[Stored data]
════════════════════

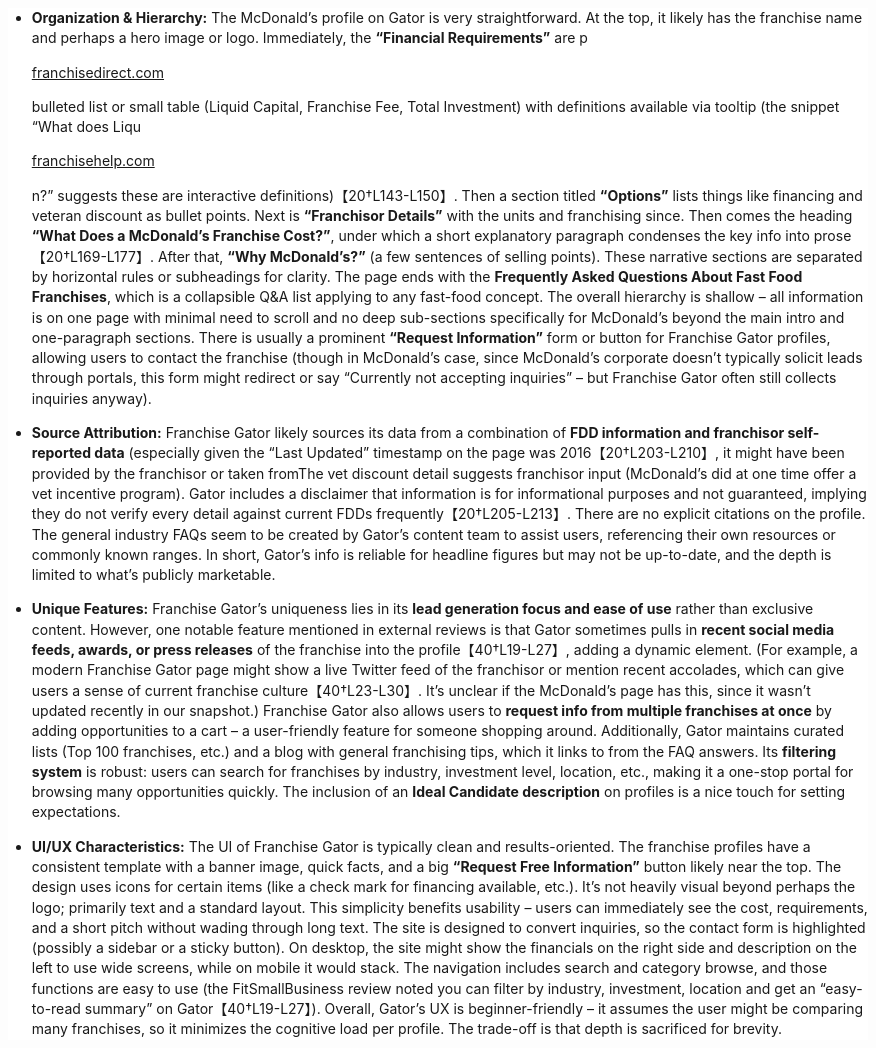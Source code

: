 *   **Organization & Hierarchy:** The McDonald’s profile on Gator is very straightforward. At the top, it likely has the franchise name and perhaps a hero image or logo. Immediately, the **“Financial Requirements”** are p​
    
    [franchisedirect.com](https://www.franchisedirect.com/foodfranchises/mcdonalds-franchise-07030/ufoc/#:~:text=The%20above%20information%20has%20been,Year%20of%20FDD%3A%202024)
    
    bulleted list or small table (Liquid Capital, Franchise Fee, Total Investment) with definitions available via tooltip (the snippet “What does Liqu​
    
    [franchisehelp.com](https://www.franchisehelp.com/franchises/mcdonalds/#:~:text=Image%3A%20harverd)
    
    n?” suggests these are interactive definitions)【20†L143-L150】. Then a section titled **“Options”** lists things like financing and veteran discount as bullet points. Next is **“Franchisor Details”** with the units and franchising since. Then comes the heading **“What Does a McDonald’s Franchise Cost?”**, under which a short explanatory paragraph condenses the key info into prose【20†L169-L177】. After that, **“Why McDonald’s?”** (a few sentences of selling points). These narrative sections are separated by horizontal rules or subheadings for clarity. The page ends with the **Frequently Asked Questions About Fast Food Franchises**, which is a collapsible Q&A list applying to any fast-food concept. The overall hierarchy is shallow – all information is on one page with minimal need to scroll and no deep sub-sections specifically for McDonald’s beyond the main intro and one-paragraph sections. There is usually a prominent **“Request Information”** form or button for Franchise Gator profiles, allowing users to contact the franchise (though in McDonald’s case, since McDonald’s corporate doesn’t typically solicit leads through portals, this form might redirect or say “Currently not accepting inquiries” – but Franchise Gator often still collects inquiries anyway).
    
*   **Source Attribution:** Franchise Gator likely sources its data from a combination of **FDD information and franchisor self-reported data** (especially given the “Last Updated” timestamp on the page was 2016【20†L203-L210】, it might have been provided by the franchisor or taken from​The vet discount detail suggests franchisor input (McDonald’s did at one time offer a vet incentive program). Gator includes a disclaimer that information is for informational purposes and not guaranteed, implying they do not verify every detail against current FDDs frequently【20†L205-L213】. There are no explicit citations on the profile. The general industry FAQs seem to be created by Gator’s content team to assist users, referencing their own resources or commonly known ranges. In short, Gator’s info is reliable for headline figures but may not be up-to-date, and the depth is limited to what’s publicly marketable.
    
*   **Unique Features:** Franchise Gator’s uniqueness lies in its **lead generation focus and ease of use** rather than exclusive content. However, one notable feature mentioned in external reviews is that Gator sometimes pulls in **recent social media feeds, awards, or press releases** of the franchise into the profile【40†L19-L27】, adding a dynamic element. (For example, a modern Franchise Gator page might show a live Twitter feed of the franchisor or mention recent accolades, which can give users a sense of current franchise culture【40†L23-L30】. It’s unclear if the McDonald’s page has this, since it wasn’t updated recently in our snapshot.) Franchise Gator also allows users to **request info from multiple franchises at once** by adding opportunities to a cart – a user-friendly feature for someone shopping around. Additionally, Gator maintains curated lists (Top 100 franchises, etc.) and a blog with general franchising tips, which it links to from the FAQ answers. Its **filtering system** is robust: users can search for franchises by industry, investment level, location, etc., making it a one-stop portal for browsing many opportunities quickly. The inclusion of an **Ideal Candidate description** on profiles is a nice touch for setting expectations.
    
*   **UI/UX Characteristics:** The UI of Franchise Gator is typically clean and results-oriented. The franchise profiles have a consistent template with a banner image, quick facts, and a big **“Request Free Information”** button likely near the top. The design uses icons for certain items (like a check mark for financing available, etc.). It’s not heavily visual beyond perhaps the logo; primarily text and a standard layout. This simplicity benefits usability – users can immediately see the cost, requirements, and a short pitch without wading through long text. The site is designed to convert inquiries, so the contact form is highlighted (possibly a sidebar or a sticky button). On desktop, the site might show the financials on the right side and description on the left to use wide screens, while on mobile it would stack. The navigation includes search and category browse, and those functions are easy to use (the FitSmallBusiness review noted you can filter by industry, investment, location and get an “easy-to-read summary” on Gator【40†L19-L27】). Overall, Gator’s UX is beginner-friendly – it assumes the user might be comparing many franchises, so it minimizes the cognitive load per profile. The trade-off is that depth is sacrificed for brevity.
    
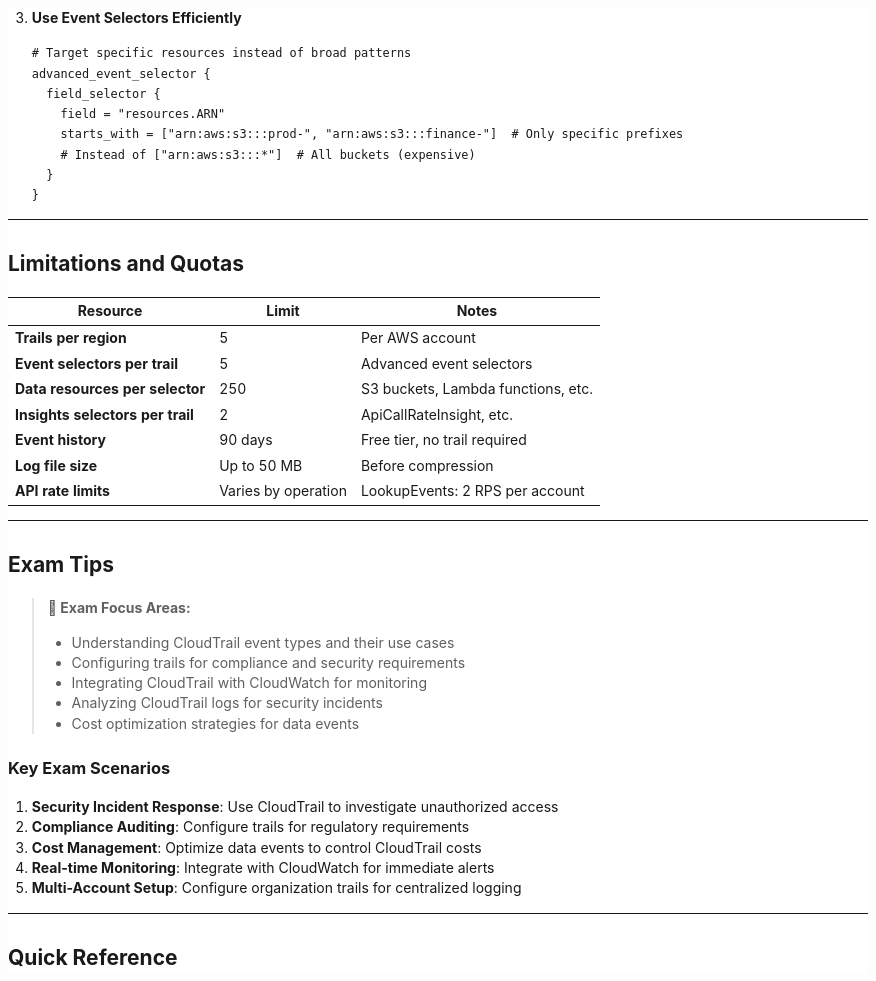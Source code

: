 3. **Use Event Selectors Efficiently**
   ```hcl
   # Target specific resources instead of broad patterns
   advanced_event_selector {
     field_selector {
       field = "resources.ARN"
       starts_with = ["arn:aws:s3:::prod-", "arn:aws:s3:::finance-"]  # Only specific prefixes
       # Instead of ["arn:aws:s3:::*"]  # All buckets (expensive)
     }
   }
   ```

---

## Limitations and Quotas

| Resource | Limit | Notes |
|----------|-------|-------|
| **Trails per region** | 5 | Per AWS account |
| **Event selectors per trail** | 5 | Advanced event selectors |
| **Data resources per selector** | 250 | S3 buckets, Lambda functions, etc. |
| **Insights selectors per trail** | 2 | ApiCallRateInsight, etc. |
| **Event history** | 90 days | Free tier, no trail required |
| **Log file size** | Up to 50 MB | Before compression |
| **API rate limits** | Varies by operation | LookupEvents: 2 RPS per account |

---

## Exam Tips

> **🎯 Exam Focus Areas:**
> - Understanding CloudTrail event types and their use cases
> - Configuring trails for compliance and security requirements
> - Integrating CloudTrail with CloudWatch for monitoring
> - Analyzing CloudTrail logs for security incidents
> - Cost optimization strategies for data events

### Key Exam Scenarios

1. **Security Incident Response**: Use CloudTrail to investigate unauthorized access
2. **Compliance Auditing**: Configure trails for regulatory requirements
3. **Cost Management**: Optimize data events to control CloudTrail costs
4. **Real-time Monitoring**: Integrate with CloudWatch for immediate alerts
5. **Multi-Account Setup**: Configure organization trails for centralized logging

---

## Quick Reference
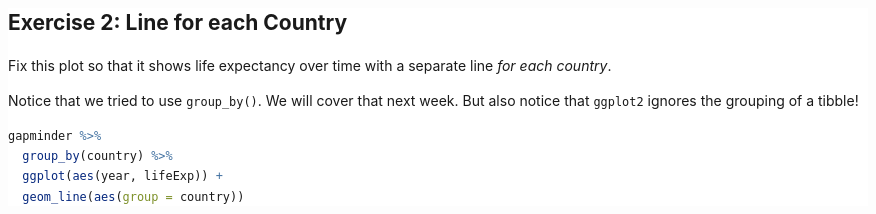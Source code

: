
## Exercise 2: Line for each Country

Fix this plot so that it shows life expectancy over time with a separate line
_for each country_. 

Notice that we tried to use `group_by()`. We will cover that next week. But 
also notice that `ggplot2` ignores the grouping of a tibble!


```r
gapminder %>% 
  group_by(country) %>% 
  ggplot(aes(year, lifeExp)) +
  geom_line(aes(group = country))
```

════════════════════

• _Task instructions_
The required answer is the line with "also notice that" plus every line after it to the end of the entries above, transcribed exactly.

• _Task output_
also notice that `ggplot2` ignores the grouping of a tibble!


```r
gapminder %>% 
  group_by(country) %>% 
  ggplot(aes(year, lifeExp)) +
  geom_line(aes(group = country))
```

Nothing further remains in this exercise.